Actually most of the voyages to India in old times.. Columbus included, were for spices. I am surprised why they wanted spices when Europeans use it so little.
Nadia 21
India has its own unique dishes such as Vindaloo and Butter Chicken or Mango Chicken and Iddly Dhoosa
that is all indian food
ahem...
there is no dish known as vindaloo in India. Well not originally. It is term coined in britain in the 60's when you people wanted to know what to call hot curries. To the indians vindaloo seemed the closes approximation to garam or mircheela.

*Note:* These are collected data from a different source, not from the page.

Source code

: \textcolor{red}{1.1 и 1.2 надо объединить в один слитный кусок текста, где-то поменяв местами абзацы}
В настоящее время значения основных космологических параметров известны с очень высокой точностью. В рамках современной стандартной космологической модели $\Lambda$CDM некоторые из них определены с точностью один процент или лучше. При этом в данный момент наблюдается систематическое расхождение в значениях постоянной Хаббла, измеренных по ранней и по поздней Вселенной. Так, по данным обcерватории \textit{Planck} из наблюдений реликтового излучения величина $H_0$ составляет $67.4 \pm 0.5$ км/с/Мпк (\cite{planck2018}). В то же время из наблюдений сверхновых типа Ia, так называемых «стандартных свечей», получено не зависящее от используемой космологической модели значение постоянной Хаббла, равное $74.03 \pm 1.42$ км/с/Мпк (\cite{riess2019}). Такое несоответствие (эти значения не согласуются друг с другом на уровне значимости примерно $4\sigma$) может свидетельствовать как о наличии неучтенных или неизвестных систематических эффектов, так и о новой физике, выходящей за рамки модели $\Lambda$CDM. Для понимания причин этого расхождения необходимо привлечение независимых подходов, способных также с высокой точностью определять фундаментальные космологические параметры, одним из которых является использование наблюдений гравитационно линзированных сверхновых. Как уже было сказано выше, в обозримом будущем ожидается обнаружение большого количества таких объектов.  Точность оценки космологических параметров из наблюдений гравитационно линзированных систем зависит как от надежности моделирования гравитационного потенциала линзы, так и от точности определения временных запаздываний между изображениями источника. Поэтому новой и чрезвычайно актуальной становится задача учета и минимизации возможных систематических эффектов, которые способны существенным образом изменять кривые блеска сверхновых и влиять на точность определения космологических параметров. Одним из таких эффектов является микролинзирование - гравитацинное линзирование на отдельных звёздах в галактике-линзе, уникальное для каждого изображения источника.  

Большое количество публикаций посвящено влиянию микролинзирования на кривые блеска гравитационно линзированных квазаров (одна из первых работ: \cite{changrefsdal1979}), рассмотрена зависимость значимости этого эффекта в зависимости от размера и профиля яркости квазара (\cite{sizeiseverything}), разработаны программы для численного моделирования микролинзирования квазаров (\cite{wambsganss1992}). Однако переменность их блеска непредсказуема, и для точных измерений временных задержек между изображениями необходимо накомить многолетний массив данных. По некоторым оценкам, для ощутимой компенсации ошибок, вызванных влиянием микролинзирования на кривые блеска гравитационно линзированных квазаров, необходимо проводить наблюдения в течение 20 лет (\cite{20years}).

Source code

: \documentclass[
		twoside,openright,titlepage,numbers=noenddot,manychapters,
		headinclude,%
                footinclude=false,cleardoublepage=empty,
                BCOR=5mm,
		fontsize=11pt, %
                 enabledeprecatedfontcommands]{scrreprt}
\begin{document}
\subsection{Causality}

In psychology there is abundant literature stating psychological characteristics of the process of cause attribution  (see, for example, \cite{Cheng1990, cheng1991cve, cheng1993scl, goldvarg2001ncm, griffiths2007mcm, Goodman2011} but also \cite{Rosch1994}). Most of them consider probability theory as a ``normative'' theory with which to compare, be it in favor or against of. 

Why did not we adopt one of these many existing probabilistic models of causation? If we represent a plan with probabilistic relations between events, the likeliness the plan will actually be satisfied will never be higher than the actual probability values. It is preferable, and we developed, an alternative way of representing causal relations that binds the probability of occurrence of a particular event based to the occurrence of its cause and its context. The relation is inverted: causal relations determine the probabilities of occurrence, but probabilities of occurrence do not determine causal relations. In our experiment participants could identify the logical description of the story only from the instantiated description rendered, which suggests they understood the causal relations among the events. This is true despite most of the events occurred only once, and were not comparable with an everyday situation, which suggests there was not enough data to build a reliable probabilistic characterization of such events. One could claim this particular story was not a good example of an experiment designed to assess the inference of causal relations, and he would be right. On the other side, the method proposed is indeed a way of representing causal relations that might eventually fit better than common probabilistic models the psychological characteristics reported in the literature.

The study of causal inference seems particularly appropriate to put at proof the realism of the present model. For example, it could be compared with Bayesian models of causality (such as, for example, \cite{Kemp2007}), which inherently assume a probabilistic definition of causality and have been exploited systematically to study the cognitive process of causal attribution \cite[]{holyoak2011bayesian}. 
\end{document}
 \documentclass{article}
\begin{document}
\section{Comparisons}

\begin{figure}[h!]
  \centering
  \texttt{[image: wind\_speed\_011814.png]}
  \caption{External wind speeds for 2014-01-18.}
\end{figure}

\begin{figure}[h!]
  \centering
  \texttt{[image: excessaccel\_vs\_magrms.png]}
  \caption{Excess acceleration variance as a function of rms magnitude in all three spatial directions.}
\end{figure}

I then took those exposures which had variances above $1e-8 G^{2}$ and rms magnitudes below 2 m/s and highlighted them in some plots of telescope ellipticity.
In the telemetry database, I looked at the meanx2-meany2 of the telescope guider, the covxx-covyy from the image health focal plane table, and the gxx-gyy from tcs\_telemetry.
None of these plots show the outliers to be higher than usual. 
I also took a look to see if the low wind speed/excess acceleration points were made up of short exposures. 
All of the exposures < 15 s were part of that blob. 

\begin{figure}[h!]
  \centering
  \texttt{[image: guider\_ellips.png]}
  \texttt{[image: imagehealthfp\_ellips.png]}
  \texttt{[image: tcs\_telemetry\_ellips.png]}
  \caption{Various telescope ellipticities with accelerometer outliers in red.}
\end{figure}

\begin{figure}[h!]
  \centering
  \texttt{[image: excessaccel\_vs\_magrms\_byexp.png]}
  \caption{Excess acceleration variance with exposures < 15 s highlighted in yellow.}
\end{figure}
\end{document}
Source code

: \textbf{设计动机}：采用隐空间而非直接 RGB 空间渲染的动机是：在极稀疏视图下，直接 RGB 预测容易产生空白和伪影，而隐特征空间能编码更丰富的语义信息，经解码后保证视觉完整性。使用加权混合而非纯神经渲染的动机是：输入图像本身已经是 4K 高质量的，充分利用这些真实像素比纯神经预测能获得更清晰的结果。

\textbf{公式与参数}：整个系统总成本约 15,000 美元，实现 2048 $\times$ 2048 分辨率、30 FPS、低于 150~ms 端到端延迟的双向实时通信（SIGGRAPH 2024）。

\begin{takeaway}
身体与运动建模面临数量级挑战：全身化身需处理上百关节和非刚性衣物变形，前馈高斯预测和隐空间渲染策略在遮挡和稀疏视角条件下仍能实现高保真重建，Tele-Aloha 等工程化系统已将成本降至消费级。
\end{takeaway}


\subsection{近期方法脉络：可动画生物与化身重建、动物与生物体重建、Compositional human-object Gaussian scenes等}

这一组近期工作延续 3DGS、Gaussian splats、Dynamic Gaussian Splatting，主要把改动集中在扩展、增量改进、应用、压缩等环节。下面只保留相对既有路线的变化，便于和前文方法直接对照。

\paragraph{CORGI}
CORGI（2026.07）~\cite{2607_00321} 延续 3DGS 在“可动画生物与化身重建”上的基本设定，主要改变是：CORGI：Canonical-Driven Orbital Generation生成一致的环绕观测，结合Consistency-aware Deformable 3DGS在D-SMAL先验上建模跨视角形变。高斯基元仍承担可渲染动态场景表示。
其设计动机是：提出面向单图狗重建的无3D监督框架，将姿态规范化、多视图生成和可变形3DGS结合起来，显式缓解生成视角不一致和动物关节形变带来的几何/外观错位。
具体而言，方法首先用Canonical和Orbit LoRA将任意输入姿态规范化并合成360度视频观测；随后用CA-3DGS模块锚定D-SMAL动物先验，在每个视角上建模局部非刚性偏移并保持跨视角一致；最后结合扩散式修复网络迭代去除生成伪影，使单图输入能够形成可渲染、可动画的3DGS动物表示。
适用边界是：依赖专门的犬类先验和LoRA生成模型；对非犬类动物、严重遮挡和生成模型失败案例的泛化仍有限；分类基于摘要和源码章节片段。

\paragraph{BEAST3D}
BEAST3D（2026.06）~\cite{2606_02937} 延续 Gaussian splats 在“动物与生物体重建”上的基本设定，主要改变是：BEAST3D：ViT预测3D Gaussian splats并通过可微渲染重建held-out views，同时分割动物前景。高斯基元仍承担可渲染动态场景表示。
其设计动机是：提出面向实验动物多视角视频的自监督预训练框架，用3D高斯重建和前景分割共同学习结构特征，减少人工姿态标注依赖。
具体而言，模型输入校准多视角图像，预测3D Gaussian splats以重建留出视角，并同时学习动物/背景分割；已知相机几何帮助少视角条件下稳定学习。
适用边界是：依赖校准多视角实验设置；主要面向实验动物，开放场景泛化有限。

So in reality any vindaloo dish you might ever see is a dish created in UK so is in reality an ENGLISH dish.
there ;-)
Ive eaten biryani on a leaf. The best part of it is that all the oil and grease is on the leaf so you can eat the leaf also
http://www.pak.org/gupshup/biggrin.gif
.
This is mostly like how Italian pasta is actually Chinese. I’ve eaten south indian food at one of my Madras friends. It tastes horrible. Except for the chicken and rice. It was mostly vegetarian stuff which I loathe.
You can hate me now…
But I won’t stop now…
In UK, 95% of Indian restaurants are actually being owned by Bengalis, so now Bengalis are cooking the punajbi food, and selling them as Indian dishes. But the problem is Once Pakistan and Bengladesh were the parts of india and unfortunately some narrow minded people still dont want to introduce their identity but I dont blame Bengalis, because the food they are selling is not their food they are just cooking it and selling it with a name they themselves are not sure of.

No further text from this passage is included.